# Handheld GPS



## jp1203 (Jul 21, 2005)

Hey everyone -

As many of you know, I do a LOT of mountain biking and hiking. Because of that, I've been looking into getting a handheld GPS.

I'd like something that:

-Can run off it's own rechargeable battery pack-I don't really like messing with double and triple-A batteries.

-Has pre-loaded or can easily get detailed topographic maps of the Western MA area.

- Is under $350, the cheaper the better.

Anyone know of anything like that? I've looked at some 250-300 dollar ones that will go to the point of overlaying satellite imagery of where you are. That's just cool!

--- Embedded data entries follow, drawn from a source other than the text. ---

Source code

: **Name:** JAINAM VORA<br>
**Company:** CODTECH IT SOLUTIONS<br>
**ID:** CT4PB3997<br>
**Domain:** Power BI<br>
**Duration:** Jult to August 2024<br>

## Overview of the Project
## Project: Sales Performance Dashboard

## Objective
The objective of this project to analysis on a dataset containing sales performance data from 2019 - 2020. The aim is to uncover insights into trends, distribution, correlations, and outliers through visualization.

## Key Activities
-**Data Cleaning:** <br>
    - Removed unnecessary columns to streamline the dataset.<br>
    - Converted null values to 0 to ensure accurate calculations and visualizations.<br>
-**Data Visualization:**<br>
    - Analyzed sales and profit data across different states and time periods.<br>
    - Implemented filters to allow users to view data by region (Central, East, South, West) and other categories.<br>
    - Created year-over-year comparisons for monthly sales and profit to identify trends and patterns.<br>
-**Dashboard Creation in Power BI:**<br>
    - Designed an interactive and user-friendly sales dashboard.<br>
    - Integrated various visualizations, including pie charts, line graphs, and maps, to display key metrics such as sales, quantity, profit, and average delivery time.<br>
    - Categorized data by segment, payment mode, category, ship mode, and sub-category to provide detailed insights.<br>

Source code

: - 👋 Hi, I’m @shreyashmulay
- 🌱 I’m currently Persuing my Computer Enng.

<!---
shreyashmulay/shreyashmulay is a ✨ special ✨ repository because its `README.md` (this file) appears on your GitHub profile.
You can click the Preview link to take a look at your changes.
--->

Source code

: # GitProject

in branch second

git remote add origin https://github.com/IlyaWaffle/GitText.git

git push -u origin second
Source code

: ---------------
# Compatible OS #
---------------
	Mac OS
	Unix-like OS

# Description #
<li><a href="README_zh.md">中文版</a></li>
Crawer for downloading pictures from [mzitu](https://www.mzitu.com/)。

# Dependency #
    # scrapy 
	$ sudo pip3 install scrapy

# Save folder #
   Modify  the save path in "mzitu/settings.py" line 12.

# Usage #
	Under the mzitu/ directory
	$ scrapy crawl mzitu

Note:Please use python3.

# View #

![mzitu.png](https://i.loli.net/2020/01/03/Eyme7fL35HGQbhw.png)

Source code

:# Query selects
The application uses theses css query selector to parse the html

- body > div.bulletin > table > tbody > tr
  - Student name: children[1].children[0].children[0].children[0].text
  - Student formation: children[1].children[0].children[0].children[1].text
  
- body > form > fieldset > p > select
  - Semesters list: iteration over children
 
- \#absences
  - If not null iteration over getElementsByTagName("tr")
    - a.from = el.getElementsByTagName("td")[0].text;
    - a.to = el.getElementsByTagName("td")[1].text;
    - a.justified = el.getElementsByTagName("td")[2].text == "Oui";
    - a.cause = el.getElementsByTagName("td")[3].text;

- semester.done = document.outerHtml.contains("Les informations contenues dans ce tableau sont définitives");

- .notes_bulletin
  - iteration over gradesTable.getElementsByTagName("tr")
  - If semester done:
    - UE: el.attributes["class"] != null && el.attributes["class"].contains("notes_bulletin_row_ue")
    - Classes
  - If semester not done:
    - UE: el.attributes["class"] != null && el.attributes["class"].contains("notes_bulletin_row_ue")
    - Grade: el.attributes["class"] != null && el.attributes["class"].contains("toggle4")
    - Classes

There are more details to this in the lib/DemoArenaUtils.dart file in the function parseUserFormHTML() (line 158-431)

Battery life is a concern. A typical excursion lasts about 6 hours, so I'd like to have a GPS that could live that long. I don't need to be watching it every second, but I'd like it to just sit with the screen or backlight off and track my route for a good amount of time.

Any suggestions/input will be appreciated!

Thanks!

Joe

EDIT: I'm looking a bit at this one http://www.magellangps.com/products/product.asp?prodID=2169&SEGID=425&tab=0&ajaxlink=2169:learnmore (I'd get the Triton 400 Adventurepack)


----------



## daniel_b2380 (Jan 31, 2003)

joe,
something like this multi-use might be a thought also:
http://www.pcworld.com/article/152570/cell_phone_gps_app_smackdown.html


----------



## hewee (Oct 26, 2001)

Garmin eTrex Legend® Cx Waterproof Handheld GPS

Garmin eTrex Legend HCx Waterproof Handheld GPS

They are both "Waterproof, so it can withstand the elements or an accidental dunk in water." so if you drop in in the water you can take it back out and keep using it. The one has mount to hook it to in your car also and they have a arm strap too. So you have many way to carry and use it and for $199.00 or less that is not a bad deal.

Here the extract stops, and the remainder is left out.